EXERCISE:
When the word "mapping" appears in a line of the data below, list that line.

INPUT MATERIAL:

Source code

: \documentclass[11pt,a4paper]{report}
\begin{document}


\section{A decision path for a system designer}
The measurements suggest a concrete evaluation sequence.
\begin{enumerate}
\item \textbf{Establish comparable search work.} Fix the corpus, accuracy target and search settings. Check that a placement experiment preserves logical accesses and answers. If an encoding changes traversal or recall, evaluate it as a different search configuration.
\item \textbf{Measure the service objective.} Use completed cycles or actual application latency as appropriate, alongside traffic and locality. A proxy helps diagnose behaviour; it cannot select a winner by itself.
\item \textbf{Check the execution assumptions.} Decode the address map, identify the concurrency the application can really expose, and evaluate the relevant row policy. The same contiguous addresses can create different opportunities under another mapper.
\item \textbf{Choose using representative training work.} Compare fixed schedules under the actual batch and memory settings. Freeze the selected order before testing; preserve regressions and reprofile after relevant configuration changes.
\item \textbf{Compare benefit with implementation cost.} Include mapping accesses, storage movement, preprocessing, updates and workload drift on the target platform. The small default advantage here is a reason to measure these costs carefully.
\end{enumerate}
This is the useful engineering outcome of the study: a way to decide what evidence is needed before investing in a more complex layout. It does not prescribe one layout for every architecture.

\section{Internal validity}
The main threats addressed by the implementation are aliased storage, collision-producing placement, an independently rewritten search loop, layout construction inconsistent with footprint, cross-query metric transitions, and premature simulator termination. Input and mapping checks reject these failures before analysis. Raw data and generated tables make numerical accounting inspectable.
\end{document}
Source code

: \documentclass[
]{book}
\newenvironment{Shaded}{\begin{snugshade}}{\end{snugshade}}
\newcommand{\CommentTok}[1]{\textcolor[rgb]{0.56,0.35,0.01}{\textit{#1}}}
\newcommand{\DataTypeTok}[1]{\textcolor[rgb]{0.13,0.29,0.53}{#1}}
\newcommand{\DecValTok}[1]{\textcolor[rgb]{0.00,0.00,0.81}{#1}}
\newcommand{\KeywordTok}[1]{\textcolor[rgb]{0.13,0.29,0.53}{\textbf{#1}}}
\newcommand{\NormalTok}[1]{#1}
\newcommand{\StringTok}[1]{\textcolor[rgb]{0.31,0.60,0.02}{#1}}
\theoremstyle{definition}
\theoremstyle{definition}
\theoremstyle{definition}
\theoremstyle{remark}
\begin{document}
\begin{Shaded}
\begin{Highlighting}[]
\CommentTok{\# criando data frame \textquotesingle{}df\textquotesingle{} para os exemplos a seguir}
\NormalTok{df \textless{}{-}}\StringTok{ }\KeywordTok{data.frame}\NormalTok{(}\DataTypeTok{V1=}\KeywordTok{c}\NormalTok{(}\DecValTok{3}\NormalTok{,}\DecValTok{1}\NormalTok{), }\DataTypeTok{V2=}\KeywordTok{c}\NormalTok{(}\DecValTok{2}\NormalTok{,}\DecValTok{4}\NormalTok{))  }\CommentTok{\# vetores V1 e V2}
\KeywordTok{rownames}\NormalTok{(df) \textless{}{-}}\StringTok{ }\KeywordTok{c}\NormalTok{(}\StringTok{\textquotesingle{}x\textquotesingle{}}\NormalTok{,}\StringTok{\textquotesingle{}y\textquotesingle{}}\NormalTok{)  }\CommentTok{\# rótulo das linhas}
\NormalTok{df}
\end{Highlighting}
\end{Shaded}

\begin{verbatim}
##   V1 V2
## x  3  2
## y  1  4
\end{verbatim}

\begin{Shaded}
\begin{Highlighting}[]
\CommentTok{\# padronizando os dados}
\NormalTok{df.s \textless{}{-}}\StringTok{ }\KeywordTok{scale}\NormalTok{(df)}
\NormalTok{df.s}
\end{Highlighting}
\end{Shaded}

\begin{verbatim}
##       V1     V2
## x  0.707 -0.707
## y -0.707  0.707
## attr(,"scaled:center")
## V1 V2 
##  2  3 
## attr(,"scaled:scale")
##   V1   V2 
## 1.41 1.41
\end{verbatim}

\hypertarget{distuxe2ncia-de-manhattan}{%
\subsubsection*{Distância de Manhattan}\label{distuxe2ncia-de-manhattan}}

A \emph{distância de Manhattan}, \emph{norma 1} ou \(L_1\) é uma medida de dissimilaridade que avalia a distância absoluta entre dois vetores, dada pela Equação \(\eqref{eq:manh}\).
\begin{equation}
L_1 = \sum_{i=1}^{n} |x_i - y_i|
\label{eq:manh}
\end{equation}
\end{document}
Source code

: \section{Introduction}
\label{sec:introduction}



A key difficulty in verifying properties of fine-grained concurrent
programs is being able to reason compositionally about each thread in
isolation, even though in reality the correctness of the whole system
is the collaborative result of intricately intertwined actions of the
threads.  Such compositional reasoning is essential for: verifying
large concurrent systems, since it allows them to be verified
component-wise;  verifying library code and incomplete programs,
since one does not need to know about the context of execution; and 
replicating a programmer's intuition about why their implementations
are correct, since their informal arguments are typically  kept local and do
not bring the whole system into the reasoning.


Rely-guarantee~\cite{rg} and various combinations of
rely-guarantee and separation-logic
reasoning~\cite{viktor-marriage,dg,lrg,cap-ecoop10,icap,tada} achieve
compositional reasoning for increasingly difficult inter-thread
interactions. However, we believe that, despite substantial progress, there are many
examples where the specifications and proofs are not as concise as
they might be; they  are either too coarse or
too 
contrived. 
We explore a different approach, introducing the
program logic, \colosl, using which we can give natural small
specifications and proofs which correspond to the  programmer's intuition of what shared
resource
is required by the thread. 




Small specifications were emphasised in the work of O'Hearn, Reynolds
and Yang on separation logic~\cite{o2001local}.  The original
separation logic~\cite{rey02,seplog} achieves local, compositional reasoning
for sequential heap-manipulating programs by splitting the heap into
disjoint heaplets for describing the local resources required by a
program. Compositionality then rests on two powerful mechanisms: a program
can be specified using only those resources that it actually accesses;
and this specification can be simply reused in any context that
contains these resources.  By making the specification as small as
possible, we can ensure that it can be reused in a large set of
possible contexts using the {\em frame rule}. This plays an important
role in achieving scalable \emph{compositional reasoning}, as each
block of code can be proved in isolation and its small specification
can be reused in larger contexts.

SOLUTION FOR THIS EXERCISE:
\item \textbf{Compare benefit with implementation cost.} Include mapping accesses, storage movement, preprocessing, updates and workload drift on the target platform. The small default advantage here is a reason to measure these costs carefully.
The main threats addressed by the implementation are aliased storage, collision-producing placement, an independently rewritten search loop, layout construction inconsistent with footprint, cross-query metric transitions, and premature simulator termination. Input and mapping checks reject these failures before analysis. Raw data and generated tables make numerical accounting inspectable.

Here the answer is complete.